So GDDR5X seems to be a competition of HBM... however it will get heavily outclassed by HBM2.
GDDR5X solves the cost issue (and possible still density issue). As long as its there, HBM will never go anywhere broad. Hence HBM2 for flagship only.
Keep dreaming. HBM2 will find its way into GPUs and APUs (both consumer and server). APUs will be even higher volume than discrete GPUs. So definitely HBM2 will find broad adoption. Its going to launch in 2017 in Vega 11 and Vega 10 and Zen APUs for server and consumer markets. I am sure by the time 2019 comes around and we see TSMC 7nm GPUs HBM2 will find its way down the product stack into higher volume. The big benefit is HBM2 will give power and form factor advantages over GDDR5X which are very useful in notebooks.

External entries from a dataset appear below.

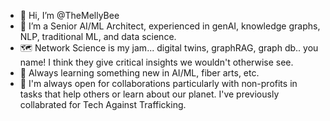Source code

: - 👋 Hi, I’m @TheMellyBee
- 👀 I’m a Senior AI/ML Architect, experienced in genAI, knowledge graphs, NLP, traditional ML, and data science.
- 🗺️ Network Science is my jam... digital twins, graphRAG, graph db.. you name! I think they give critical insights we wouldn't otherwise see. 
- 🌱 Always learning something new in AI/ML, fiber arts, etc. 
- 💞️ I'm always open for collaborations particularly with non-profits in tasks that help others or learn about our planet. I've previously collabrated for Tech Against Trafficking. 

<!---
TheMellyBee/TheMellyBee is a ✨ special ✨ repository because its `README.md` (this file) appears on your GitHub profile.
You can click the Preview link to take a look at your changes.
--->
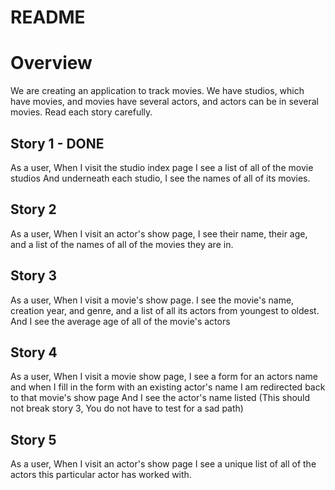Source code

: # README

# Overview
We are creating an application to track movies. We have studios, which have movies, and movies have several actors, and actors can be in several movies.
Read each story carefully.

## Story 1 - DONE
As a user, 
When I visit the studio index page
I see a list of all of the movie studios 
And underneath each studio, I see the names of all of its movies.

## Story 2
As a user,
When I visit an actor's show page,
I see their name, their age, and a list of the names of all of the movies they are in.

## Story 3
As a user, 
When I visit a movie's show page.
I see the movie's name, creation year, and genre, 
and a list of all its actors from youngest to oldest.
And I see the average age of all of the movie's actors 

## Story 4
As a user,
When I visit a movie show page,
I see a form for an actors name
and when I fill in the form with an existing actor's name
I am redirected back to that movie's show page
And I see the actor's name listed
(This should not break story 3, You do not have to test for a sad path)

## Story 5
As a user,
When I visit an actor's show page
I see a unique list of all of the actors this particular actor has worked with.
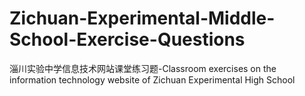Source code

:# Zichuan-Experimental-Middle-School-Exercise-Questions
淄川实验中学信息技术网站课堂练习题-Classroom exercises on the information technology website of Zichuan Experimental High School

So now also HBM2 for consumer APUs too in 2017? I say you are a tad overly optimistic again.
As long as HBM cant compete in cost and density it will be limited. No matter how good it is.
Right...
Raja also said that Polaris series wouldn't get HBM due to cost.
You think HBM2 is going to be cheaper than HBM1? And cheap enough to make it work. Including interposer and interposer size. Can the AM4 socket even contain it? Both size and power delivery with dual memory controllers. Not to mention the economics behind.
My guess is your hopes are completely fantasy driven.
It wasn't long ago someone predicted Polaris 10 would be HBM based too.
Same with edRAM, sorry to shattering your dreams to see a nVIDIA powered card with edRAM as principal memory.So now also HBM2 for consumer APUs too in 2017? I say you are a tad overly optimistic again.
As long as HBM cant compete in cost and density it will be limited. No matter how good it is.
But he did not say Zen APUs won't get HBM2.
http://wccftech.com/amd-am4-%C2%B5opga-socket-1331/
The AM4 socket should not have any problems with power delivery given the 1331 pins. As for interposer size a 200-220 sq mm die with a single HBM2 stack is not going to be space constrained. My guess is based on Joe Macri's statements that HBM will make it to APUs.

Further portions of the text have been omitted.